* _WHAT TO PRODUCE_: Set down again exactly the lines of the listing below that fall between the line holding "Ceraso | Francisco Ceraso |" and the line holding "Lopetegui | Enrique Lopetegui |", inclusive.

* _GIVEN DATA_:
· · ·

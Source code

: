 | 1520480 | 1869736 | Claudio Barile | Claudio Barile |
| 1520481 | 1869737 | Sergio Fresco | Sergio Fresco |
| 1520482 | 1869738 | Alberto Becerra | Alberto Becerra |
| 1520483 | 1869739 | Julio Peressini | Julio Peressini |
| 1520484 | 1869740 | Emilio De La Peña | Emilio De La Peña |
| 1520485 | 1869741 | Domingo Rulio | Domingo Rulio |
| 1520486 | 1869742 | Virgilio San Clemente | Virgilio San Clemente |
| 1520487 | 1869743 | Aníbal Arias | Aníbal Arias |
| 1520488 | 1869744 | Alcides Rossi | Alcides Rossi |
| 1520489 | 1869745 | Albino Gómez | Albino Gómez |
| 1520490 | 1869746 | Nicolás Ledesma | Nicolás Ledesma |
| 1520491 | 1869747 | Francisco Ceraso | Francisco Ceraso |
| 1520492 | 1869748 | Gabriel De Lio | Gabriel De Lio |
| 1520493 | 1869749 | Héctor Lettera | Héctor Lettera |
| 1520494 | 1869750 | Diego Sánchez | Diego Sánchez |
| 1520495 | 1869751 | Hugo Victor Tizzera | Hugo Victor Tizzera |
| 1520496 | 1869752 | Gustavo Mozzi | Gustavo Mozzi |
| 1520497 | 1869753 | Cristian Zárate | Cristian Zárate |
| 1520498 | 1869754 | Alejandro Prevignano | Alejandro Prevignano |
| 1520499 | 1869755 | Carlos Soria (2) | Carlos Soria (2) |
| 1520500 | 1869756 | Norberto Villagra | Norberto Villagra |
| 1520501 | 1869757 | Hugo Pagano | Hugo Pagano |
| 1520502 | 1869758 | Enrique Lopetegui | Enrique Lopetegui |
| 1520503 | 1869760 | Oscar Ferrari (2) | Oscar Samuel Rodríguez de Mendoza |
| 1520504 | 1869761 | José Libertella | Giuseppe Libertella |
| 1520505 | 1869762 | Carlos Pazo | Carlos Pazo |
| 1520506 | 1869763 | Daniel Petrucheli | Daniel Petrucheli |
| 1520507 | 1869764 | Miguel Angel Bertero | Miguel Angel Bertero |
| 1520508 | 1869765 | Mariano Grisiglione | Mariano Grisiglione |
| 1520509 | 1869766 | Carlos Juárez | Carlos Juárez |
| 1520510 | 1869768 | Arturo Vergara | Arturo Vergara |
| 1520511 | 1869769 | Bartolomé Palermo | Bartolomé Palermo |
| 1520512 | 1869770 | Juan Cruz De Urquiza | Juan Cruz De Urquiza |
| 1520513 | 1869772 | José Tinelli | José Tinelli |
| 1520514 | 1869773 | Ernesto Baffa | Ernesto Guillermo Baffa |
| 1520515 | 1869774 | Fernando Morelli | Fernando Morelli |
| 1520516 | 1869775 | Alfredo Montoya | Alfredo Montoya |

· · ·

* _WRITTEN SOLUTION_:
| 1520491 | 1869747 | Francisco Ceraso | Francisco Ceraso |
| 1520492 | 1869748 | Gabriel De Lio | Gabriel De Lio |
| 1520493 | 1869749 | Héctor Lettera | Héctor Lettera |
| 1520494 | 1869750 | Diego Sánchez | Diego Sánchez |
| 1520495 | 1869751 | Hugo Victor Tizzera | Hugo Victor Tizzera |
| 1520496 | 1869752 | Gustavo Mozzi | Gustavo Mozzi |
| 1520497 | 1869753 | Cristian Zárate | Cristian Zárate |
| 1520498 | 1869754 | Alejandro Prevignano | Alejandro Prevignano |
| 1520499 | 1869755 | Carlos Soria (2) | Carlos Soria (2) |
| 1520500 | 1869756 | Norberto Villagra | Norberto Villagra |
| 1520501 | 1869757 | Hugo Pagano | Hugo Pagano |
| 1520502 | 1869758 | Enrique Lopetegui | Enrique Lopetegui |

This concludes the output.